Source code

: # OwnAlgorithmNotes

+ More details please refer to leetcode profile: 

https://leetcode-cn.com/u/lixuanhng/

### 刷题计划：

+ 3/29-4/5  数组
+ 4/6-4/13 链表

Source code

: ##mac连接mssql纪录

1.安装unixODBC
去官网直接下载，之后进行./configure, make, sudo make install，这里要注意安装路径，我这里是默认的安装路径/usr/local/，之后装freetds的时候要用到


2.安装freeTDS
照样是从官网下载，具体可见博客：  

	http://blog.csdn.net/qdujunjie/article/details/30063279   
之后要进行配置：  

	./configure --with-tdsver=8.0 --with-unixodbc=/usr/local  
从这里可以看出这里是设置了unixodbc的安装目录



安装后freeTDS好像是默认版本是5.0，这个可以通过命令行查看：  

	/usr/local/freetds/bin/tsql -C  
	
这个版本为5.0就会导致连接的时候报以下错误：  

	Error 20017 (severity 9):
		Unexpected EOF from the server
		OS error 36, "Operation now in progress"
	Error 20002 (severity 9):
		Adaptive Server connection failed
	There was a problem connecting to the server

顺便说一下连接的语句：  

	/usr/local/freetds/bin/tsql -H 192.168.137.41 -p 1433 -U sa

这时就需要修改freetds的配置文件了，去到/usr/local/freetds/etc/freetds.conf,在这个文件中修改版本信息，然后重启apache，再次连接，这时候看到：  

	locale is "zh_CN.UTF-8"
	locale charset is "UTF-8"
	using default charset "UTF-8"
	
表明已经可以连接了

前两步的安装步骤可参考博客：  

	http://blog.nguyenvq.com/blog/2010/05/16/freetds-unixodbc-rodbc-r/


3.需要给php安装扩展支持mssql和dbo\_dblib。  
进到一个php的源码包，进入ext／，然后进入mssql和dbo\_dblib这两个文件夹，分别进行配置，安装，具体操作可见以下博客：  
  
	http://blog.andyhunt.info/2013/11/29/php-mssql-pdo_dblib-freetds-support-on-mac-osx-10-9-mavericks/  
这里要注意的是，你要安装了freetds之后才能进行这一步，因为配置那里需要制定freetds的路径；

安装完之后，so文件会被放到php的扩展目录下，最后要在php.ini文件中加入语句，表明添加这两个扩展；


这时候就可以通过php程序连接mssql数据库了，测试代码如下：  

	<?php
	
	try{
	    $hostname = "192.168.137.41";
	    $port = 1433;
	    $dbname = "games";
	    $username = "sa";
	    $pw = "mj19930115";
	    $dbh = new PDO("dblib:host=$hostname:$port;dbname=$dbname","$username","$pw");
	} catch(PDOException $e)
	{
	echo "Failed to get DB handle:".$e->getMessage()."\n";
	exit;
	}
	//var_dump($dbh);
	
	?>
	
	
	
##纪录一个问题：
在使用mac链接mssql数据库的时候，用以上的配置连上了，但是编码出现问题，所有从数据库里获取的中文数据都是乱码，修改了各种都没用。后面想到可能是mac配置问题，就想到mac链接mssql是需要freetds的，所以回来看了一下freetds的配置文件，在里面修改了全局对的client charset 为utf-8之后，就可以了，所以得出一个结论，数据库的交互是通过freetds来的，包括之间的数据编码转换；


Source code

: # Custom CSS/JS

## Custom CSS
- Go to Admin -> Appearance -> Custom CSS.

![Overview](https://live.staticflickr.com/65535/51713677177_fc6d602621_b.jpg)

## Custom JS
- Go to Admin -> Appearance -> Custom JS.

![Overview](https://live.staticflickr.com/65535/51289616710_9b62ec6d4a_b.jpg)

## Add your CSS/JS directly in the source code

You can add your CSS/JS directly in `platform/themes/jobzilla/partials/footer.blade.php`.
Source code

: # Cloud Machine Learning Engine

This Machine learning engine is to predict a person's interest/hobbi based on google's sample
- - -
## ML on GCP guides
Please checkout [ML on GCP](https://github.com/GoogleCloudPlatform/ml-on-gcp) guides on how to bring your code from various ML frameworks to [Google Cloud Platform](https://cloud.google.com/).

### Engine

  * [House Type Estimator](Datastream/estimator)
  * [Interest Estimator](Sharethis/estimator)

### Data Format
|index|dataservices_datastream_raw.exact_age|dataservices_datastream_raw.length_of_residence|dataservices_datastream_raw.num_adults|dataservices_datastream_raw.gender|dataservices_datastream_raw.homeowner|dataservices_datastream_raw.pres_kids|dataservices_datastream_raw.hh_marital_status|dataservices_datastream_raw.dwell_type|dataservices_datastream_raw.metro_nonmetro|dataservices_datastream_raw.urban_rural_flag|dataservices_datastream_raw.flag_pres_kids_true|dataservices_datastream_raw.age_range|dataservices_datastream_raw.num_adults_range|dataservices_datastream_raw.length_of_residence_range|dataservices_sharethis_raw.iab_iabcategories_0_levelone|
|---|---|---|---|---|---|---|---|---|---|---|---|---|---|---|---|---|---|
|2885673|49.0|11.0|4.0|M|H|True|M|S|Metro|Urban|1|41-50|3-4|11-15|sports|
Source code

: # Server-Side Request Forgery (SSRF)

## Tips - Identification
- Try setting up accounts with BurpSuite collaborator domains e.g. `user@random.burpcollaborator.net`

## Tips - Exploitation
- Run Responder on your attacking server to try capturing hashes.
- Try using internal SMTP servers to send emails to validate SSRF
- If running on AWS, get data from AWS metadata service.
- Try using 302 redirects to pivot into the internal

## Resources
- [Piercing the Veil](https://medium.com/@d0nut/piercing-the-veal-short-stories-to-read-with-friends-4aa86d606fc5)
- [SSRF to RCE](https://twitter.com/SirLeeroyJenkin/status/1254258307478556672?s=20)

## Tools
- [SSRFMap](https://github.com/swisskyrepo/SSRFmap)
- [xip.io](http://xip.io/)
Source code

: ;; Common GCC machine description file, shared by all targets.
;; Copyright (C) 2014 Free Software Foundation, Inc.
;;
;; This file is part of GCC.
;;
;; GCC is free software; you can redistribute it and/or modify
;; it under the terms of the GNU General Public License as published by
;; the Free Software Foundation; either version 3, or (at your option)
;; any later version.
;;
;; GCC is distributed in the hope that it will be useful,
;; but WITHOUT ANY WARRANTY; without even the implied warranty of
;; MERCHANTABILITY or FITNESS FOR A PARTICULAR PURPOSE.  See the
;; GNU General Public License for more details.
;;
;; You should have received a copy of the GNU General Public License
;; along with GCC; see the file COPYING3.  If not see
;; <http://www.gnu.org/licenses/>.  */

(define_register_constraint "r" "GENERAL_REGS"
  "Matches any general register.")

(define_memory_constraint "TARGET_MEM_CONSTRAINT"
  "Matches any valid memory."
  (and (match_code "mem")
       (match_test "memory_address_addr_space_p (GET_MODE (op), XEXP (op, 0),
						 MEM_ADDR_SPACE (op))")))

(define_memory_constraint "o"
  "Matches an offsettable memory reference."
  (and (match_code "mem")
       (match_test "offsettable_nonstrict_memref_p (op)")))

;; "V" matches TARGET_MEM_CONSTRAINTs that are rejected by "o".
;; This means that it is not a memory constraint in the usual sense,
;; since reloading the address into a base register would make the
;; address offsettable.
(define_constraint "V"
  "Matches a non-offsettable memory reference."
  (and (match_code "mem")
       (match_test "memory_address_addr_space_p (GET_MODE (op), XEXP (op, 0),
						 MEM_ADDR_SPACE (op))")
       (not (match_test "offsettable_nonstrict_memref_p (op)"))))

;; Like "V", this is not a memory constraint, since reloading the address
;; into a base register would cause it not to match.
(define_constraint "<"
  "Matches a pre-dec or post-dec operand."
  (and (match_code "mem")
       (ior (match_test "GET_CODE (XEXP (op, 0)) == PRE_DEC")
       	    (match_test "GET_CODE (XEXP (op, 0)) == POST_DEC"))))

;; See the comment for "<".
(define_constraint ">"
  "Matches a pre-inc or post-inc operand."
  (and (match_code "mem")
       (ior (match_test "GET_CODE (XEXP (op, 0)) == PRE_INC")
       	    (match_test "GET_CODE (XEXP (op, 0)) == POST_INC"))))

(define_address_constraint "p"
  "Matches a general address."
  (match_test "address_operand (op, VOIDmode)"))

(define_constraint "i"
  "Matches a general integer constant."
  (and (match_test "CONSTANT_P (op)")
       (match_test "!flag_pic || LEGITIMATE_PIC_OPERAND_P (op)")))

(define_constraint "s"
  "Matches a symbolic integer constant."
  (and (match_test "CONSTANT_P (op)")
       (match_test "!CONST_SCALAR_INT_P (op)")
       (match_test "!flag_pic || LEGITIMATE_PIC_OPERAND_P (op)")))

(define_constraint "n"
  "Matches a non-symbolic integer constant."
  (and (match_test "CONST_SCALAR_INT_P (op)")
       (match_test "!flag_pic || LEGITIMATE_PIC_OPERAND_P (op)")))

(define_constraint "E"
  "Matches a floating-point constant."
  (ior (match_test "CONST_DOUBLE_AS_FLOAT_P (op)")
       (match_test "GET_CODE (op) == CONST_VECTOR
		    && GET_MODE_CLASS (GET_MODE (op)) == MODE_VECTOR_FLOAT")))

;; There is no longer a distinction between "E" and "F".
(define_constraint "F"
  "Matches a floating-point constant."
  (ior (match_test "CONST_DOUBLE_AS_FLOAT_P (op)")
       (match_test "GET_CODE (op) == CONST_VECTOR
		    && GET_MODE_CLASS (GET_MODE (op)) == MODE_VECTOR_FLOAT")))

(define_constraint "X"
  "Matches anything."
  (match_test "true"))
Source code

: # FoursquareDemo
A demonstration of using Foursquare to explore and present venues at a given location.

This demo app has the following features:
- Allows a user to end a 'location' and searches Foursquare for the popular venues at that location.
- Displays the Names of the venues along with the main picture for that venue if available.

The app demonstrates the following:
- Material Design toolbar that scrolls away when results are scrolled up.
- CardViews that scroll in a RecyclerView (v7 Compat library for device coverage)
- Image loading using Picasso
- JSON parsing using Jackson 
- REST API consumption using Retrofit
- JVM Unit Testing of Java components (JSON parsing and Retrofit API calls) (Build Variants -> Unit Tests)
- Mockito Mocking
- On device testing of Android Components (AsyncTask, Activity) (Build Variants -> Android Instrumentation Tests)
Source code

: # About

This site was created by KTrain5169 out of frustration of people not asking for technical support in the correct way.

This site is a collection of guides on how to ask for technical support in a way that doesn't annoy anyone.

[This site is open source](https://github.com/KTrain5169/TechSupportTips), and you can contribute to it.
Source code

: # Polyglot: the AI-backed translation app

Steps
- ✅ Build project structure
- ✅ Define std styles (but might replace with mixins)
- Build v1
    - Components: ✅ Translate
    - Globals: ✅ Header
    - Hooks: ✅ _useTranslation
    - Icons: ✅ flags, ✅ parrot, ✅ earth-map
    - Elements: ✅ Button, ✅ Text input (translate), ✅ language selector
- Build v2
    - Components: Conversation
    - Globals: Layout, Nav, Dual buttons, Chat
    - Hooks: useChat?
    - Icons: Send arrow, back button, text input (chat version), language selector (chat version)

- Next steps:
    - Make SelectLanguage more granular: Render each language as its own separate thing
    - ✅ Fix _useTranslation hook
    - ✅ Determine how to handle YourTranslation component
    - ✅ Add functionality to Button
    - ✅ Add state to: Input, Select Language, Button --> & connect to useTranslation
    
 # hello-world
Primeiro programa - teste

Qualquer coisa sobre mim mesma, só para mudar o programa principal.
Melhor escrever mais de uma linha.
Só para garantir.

▶ **YOUR OBJECTIVE**
Copy back the listing above exactly, but only from the line with "There is no" through the line with "- Allows a user", both ends included.

▶ **RESPONSE AREA**
;; There is no longer a distinction between "E" and "F".
(define_constraint "F"
  "Matches a floating-point constant."
  (ior (match_test "CONST_DOUBLE_AS_FLOAT_P (op)")
       (match_test "GET_CODE (op) == CONST_VECTOR
		    && GET_MODE_CLASS (GET_MODE (op)) == MODE_VECTOR_FLOAT")))

(define_constraint "X"
  "Matches anything."
  (match_test "true"))
Source code

: # FoursquareDemo
A demonstration of using Foursquare to explore and present venues at a given location.

This demo app has the following features:
- Allows a user to end a 'location' and searches Foursquare for the popular venues at that location.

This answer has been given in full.